Rafael Lozano-Hemmer at the Musée d'art contemporain de Montréal

The Musée d’art contemporain de Montréal has the great privilege of hosting the first major museum survey of Rafael Lozano-Hemmer’s work to be presented in Canada or the United States.

Rafael Lozano-Hemmer at the Musée d'art contemporain de Montréal

Montreal-based artist Rafael Lozano-Hemmer (born in Mexico City in 1967) is one of the leading figures on the international scene of digital-media practices today. After co-producing satirical “technological theatres” in the late 1980s, in the following decades he went on to explore the performative potential of interaction, focusing on the integration of artistic disciplines, and becoming increasingly known for large-scale “anti-monuments” that transformed public spaces with ephemeral interventions that were “critical platforms for participation.”

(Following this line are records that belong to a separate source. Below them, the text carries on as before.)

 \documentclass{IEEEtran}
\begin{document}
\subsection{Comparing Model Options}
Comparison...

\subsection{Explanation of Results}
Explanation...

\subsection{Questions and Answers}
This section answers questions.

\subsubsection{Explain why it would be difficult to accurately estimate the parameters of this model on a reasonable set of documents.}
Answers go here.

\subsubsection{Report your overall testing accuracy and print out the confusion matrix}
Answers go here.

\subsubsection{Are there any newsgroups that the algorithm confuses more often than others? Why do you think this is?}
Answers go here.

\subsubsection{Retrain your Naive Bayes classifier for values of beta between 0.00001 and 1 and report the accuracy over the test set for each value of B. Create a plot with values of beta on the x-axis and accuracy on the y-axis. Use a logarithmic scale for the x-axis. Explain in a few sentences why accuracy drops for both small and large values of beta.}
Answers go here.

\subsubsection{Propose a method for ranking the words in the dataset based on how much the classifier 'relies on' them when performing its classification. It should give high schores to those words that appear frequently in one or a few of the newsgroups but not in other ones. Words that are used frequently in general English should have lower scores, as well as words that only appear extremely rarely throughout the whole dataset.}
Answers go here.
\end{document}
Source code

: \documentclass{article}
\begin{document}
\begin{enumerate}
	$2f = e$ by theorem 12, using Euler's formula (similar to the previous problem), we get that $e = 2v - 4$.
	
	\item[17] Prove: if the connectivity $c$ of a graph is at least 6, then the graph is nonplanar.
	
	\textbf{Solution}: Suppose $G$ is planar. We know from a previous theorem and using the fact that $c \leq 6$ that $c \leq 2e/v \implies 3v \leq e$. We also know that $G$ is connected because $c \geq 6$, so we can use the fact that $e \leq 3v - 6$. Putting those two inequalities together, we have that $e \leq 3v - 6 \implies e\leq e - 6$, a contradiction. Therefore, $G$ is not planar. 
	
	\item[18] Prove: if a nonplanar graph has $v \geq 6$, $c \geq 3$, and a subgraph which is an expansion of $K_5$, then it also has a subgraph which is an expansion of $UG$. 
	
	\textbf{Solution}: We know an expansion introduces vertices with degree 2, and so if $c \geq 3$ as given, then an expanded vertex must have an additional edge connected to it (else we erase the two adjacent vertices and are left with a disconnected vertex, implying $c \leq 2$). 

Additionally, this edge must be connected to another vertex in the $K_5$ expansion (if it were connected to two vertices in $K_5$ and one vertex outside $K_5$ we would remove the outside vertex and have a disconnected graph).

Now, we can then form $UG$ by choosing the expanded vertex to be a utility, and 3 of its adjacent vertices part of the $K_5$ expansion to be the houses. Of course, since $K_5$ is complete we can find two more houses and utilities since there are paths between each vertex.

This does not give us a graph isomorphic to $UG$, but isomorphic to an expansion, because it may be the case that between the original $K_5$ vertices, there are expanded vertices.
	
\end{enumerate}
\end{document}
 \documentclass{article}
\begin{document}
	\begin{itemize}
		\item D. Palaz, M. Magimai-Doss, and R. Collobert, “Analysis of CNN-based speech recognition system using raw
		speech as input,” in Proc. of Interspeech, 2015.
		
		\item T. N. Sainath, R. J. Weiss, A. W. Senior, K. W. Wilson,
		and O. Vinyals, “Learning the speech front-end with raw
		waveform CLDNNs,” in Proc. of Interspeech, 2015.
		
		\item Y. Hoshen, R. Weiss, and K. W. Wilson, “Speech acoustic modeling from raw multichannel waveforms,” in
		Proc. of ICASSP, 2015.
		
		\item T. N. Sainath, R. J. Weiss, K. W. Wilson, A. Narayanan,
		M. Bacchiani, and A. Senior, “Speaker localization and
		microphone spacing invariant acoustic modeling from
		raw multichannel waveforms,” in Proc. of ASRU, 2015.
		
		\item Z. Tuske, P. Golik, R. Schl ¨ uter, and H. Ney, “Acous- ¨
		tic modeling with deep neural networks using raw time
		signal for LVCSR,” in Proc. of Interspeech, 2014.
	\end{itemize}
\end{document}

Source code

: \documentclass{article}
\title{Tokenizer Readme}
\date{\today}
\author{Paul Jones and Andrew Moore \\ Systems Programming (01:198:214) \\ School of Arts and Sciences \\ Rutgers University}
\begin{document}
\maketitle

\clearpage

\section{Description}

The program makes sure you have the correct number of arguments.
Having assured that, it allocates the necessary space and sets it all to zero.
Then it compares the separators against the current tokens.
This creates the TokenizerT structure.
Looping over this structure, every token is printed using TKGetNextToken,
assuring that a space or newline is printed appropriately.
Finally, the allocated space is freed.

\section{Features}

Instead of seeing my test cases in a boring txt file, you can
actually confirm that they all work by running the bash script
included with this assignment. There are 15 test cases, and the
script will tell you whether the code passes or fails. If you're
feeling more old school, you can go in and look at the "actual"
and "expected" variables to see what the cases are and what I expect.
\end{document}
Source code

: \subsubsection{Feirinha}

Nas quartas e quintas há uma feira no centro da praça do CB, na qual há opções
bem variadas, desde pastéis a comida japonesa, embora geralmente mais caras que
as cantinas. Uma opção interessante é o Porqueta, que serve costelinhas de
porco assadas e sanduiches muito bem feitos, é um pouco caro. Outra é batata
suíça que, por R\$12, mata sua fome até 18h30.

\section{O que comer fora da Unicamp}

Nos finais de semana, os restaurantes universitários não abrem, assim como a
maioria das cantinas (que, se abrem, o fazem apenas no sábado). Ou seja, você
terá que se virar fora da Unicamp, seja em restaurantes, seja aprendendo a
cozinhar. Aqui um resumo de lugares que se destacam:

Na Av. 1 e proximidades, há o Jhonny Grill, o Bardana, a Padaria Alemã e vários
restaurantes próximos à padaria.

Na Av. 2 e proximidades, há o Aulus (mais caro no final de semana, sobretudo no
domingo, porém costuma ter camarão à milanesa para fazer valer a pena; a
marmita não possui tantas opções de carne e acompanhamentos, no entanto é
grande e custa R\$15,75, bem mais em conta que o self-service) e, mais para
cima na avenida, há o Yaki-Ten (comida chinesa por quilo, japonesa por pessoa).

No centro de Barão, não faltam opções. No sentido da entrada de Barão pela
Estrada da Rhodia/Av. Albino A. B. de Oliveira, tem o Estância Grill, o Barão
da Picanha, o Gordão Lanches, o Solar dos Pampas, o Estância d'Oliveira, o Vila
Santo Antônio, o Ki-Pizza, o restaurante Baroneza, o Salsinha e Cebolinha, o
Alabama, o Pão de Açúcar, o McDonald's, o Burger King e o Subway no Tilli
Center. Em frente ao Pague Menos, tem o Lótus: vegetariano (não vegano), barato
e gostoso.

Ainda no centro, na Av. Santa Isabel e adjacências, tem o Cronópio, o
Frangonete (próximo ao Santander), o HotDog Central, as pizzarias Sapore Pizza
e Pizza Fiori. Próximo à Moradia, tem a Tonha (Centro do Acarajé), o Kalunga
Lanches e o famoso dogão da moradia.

Rafael Lozano-Hemmer: Unstable Presence highlights the material and sculptural dimension of the artist’s production of the last 18 years, offering a new perspective on its poetic and political enactments of co-presence. Referring primarily to the inevitable coexistence of viewpoints, active voices and singular experiences elicited by the artwork’s dialogic devices, the notion of co-presence also alludes to more turbulent and asymmetrical types of relationships: forced cohabitations and power dynamics in private and geopolitical spaces, as well as the interplay of gazes and bodies under contemporary techniques of surveillance and control. Indeed, Lozano-Hemmer’s works offer a nuanced view of the emancipatory rhetoric of participation and of digital media aesthetics, reminding us of technology’s complex and often problematic involvement in broader social, economic and political contexts.

 

Showing how we interact with technology and making the internal mechanisms of devices visible is one of the strategies deployed in Lozano-Hemmer’s works. As you walk through the exhibition, the physical presence of the works, their sculptural occupation of space, provides an important counterweight to the argument of digital “dematerialization.”

 

The exhibition will present the world premiere of Sphere Packing: Bach (2017)—a spherical room with 1,128 speakers each of which plays a different composition of Johann Sebastian Bach—and other major works such as Vicious Circular Breathing (2013), Zoom Pavilion (a collaboration with Krzysztof Wodiczko, 2015), Pan-Anthem (2014), Call on Water (2016) and Pulse Spiral (2008).

 

Rafael Lozano-Hemmer: Unstable Presence is co-organized by the Musée d’art contemporain de Montréal and the San Francisco Museum of Modern Art. It is co-curated by Lesley Johnstone, curator and head of exhibitions and education at the MAC, with François LeTourneux, associate curator et the MAC and Rudolf Frieling, curator of media arts at the SFMOMA. The exhibition will also be presented at the Museo de arte contemporáneo de Monterrey (MARCO), Mexico, in 2019 and at the SFMOMA, in 2020.

 

Lozano-Hemmer was the first artist to represent Mexico at the Venice Biennale, with an exhibition at the Palazzo Van Axel in 2007. He has also shown at multiple other biennials and triennials. Lozano-Hemmer’s artistic production has been featured in solo exhibitions and performances in numerous institutions, including the Museo Universitario Arte Contemporáneo (MUAC) in Mexico City (2015), San Francisco Museum of Modern Art (SFMOMA) (2012), the Museum of Contemporary Art, Sydney (2011) and the Guggenheim Museum, New York (2009). His work may be found in the collections of such museums as the Museum of Modern Art (New York), Tate Modern (London), Musée d'art contemporain de Montréal, SFMOMA, Hirshhorn Museum and Sculpture Garden (Washington), Borusan Contemporary (Istanbul), MUAC (Mexico) and others. He is represented by bitforms gallery (New York), Art Bärtschi & Cie (Geneva) and Max Estrella (Madrid).